[What the exercise asks] Nothing but the lines holding the string "create" should appear in the answer. Copy them from the entries.

.....

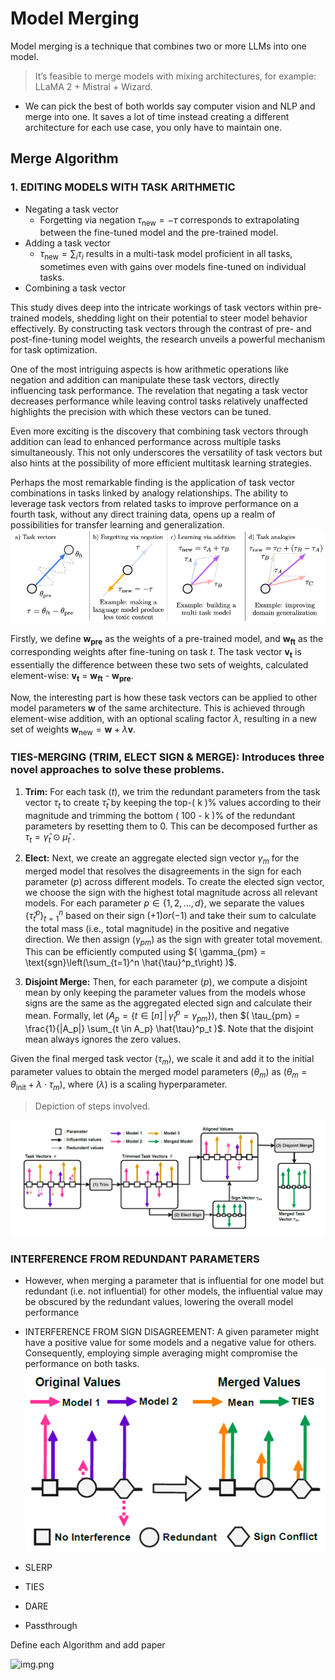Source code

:# Model Merging 
Model merging is a technique that combines two or more LLMs into one model.

>It’s feasible to merge models with mixing architectures, for example: LLaMA 2 + Mistral + Wizard.

- We can pick the best of both worlds say computer vision and NLP and merge into one. It saves a lot of time instead creating a different architecture for each use case, you only have
to maintain one.
## Merge Algorithm
### 1. EDITING MODELS WITH TASK ARITHMETIC 
- Negating a task vector
  - Forgetting via negation  $\tau_{\text{new}} = -\tau$ corresponds to extrapolating
between the fine-tuned model and the pre-trained model.
- Adding a task vector
  - $\tau_{\text{new}} = \sum_{i} \tau_i$ results in a multi-task model proficient in all tasks, sometimes even
with gains over models fine-tuned on individual tasks.
- Combining a task vector

This study dives deep into the intricate workings of task vectors within pre-trained models, shedding light on their potential to steer model behavior effectively. By constructing task vectors through the contrast of pre- and post-fine-tuning model weights, the research unveils a powerful mechanism for task optimization.

One of the most intriguing aspects is how arithmetic operations like negation and addition can manipulate these task vectors, directly influencing task performance. The revelation that negating a task vector decreases performance while leaving control tasks relatively unaffected highlights the precision with which these vectors can be tuned.

Even more exciting is the discovery that combining task vectors through addition can lead to enhanced performance across multiple tasks simultaneously. This not only underscores the versatility of task vectors but also hints at the possibility of more efficient multitask learning strategies.

Perhaps the most remarkable finding is the application of task vector combinations in tasks linked by analogy relationships. The ability to leverage task vectors from related tasks to improve performance on a fourth task, without any direct training data, opens up a realm of possibilities for transfer learning and generalization.
![](taskarth.PNG)

Firstly, we define **w<sub>pre</sub>** as the weights of a pre-trained model, and **w<sub>ft</sub>** as the corresponding weights after fine-tuning on task *t*. The task vector **v<sub>t</sub>** is essentially the difference between these two sets of weights, calculated element-wise: **v<sub>t</sub>** = **w<sub>ft</sub>** - **w<sub>pre</sub>**.



Now, the interesting part is how these task vectors can be applied to other model parameters $\mathbf{w}$ of the same architecture. This is achieved through element-wise addition, with an optional scaling factor $\lambda$, resulting in a new set of weights $\mathbf{w}_{\text{new}} = \mathbf{w} + \lambda \mathbf{v}$.

### **TIES-MERGING (TRIM, ELECT SIGN & MERGE):** Introduces three novel approaches to solve these problems.

1. **Trim:** For each task $( t )$, we trim the redundant parameters from the task vector $\tau_t$ to create $\hat{\tau}_t$
 by keeping the top-\( k \)% values according to their magnitude and trimming the bottom \( 100 - k \)% of the redundant parameters by resetting them to 0. This can be decomposed further as $\tau_t = \hat{\gamma}_t \odot \hat{\mu}_t$
 .

2. **Elect:** Next, we create an aggregate elected sign vector $\gamma_m$ for the merged model that resolves the disagreements in the sign for each parameter $( p )$ across different models. To create the elected sign vector, we choose the sign with the highest total magnitude across all relevant models. For each parameter $p \in \{1, 2, \ldots, d\}$, we separate the values
   $\{\hat{\tau}^p_t \}_{t=1}^n$ based on their sign $(+1) or (-1)$ and take their sum to calculate the total mass (i.e., total magnitude) in the positive and negative direction. We then assign $( \gamma_{pm} )$ as the sign with greater total movement. This can be efficiently computed using $( \gamma_{pm} = \text{sgn}\left(\sum_{t=1}^n \hat{\tau}^p_t\right) )$.


4. **Disjoint Merge:** Then, for each parameter $( p )$, we compute a disjoint mean by only keeping the parameter values from the models whose signs are the same as the aggregated elected sign and calculate their mean. Formally, let $( A_p = \{t \in [n] \,|\, \hat{\gamma}^p_t = \gamma_{pm}\} )$, then $( \tau_{pm} = \frac{1}{|A_p|} \sum_{t \in A_p} \hat{\tau}^p_t )$. Note that the disjoint mean always ignores the zero values.

Given the final merged task vector $( \tau_m )$, we scale it and add it to the initial parameter values to obtain the merged model parameters $( \theta_m )$ as $( \theta_m = \theta_{\text{init}} + \lambda \cdot \tau_m )$, where $( \lambda )$ is a scaling hyperparameter.

>Depiction of steps involved.

![](TIES.PNG)
### INTERFERENCE FROM REDUNDANT PARAMETERS
- However, when merging
a parameter that is influential for one model but redundant
(i.e. not influential) for other models, the
influential value may be obscured by the redundant
values, lowering the overall model performance
- INTERFERENCE FROM SIGN DISAGREEMENT: A given parameter might have a positive
value for some models and a negative value for others. Consequently, employing simple averaging
might compromise the performance on both tasks.
![](conflict.PNG)

- SLERP
- TIES
- DARE
- Passthrough

Define each Algorithm and add paper

![img.png](https://arxiv.org/html/2403.13257v1/extracted/5482855/figures/model_merging_classification.png)
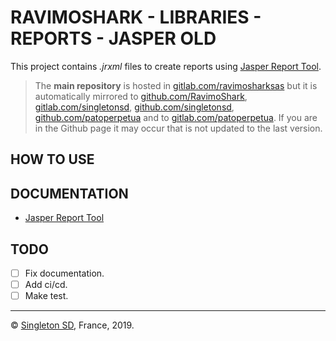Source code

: # RAVIMOSHARK - LIBRARIES - REPORTS - JASPER OLD

This project contains *.jrxml* files to create reports using [Jasper Report Tool](https://community.jaspersoft.com/project/jasperreports-library).

> The **main repository** is hosted in [gitlab.com/ravimosharksas](https://gitlab.com/ravimosharksas/libs/reports/jasper-old.git) but it is automatically mirrored to [github.com/RavimoShark](https://github.com/RavimoShark/libs-reports-jasper-old.git), [gitlab.com/singletonsd](https://gitlab.com/singletonsd/ravimosharksas/libs-reports-jasper-old.git), [github.com/singletonsd](https://github.com/singletonsd/ravimoshark-libs-reports-jasper-old.git), [github.com/patoperpetua](https://github.com/patoperpetua/ravimoshark-libs-reports-jasper-old.git) and to [gitlab.com/patoperpetua](https://gitlab.com/patoperpetua/ravimoshark-libs-reports-jasper-old.git). If you are in the Github page it may occur that is not updated to the last version.

## HOW TO USE

<!-- TODO: -->

## DOCUMENTATION

- [Jasper Report Tool](https://community.jaspersoft.com/project/jasperreports-library)

## TODO

- [ ] Fix documentation.
- [ ] Add ci/cd.
- [ ] Make test.

----------------------

© [Singleton SD](http://www.singletonsd.com), France, 2019.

.....

[Response]
1. **Trim:** For each task $( t )$, we trim the redundant parameters from the task vector $\tau_t$ to create $\hat{\tau}_t$
2. **Elect:** Next, we create an aggregate elected sign vector $\gamma_m$ for the merged model that resolves the disagreements in the sign for each parameter $( p )$ across different models. To create the elected sign vector, we choose the sign with the highest total magnitude across all relevant models. For each parameter $p \in \{1, 2, \ldots, d\}$, we separate the values
This project contains *.jrxml* files to create reports using [Jasper Report Tool](https://community.jaspersoft.com/project/jasperreports-library).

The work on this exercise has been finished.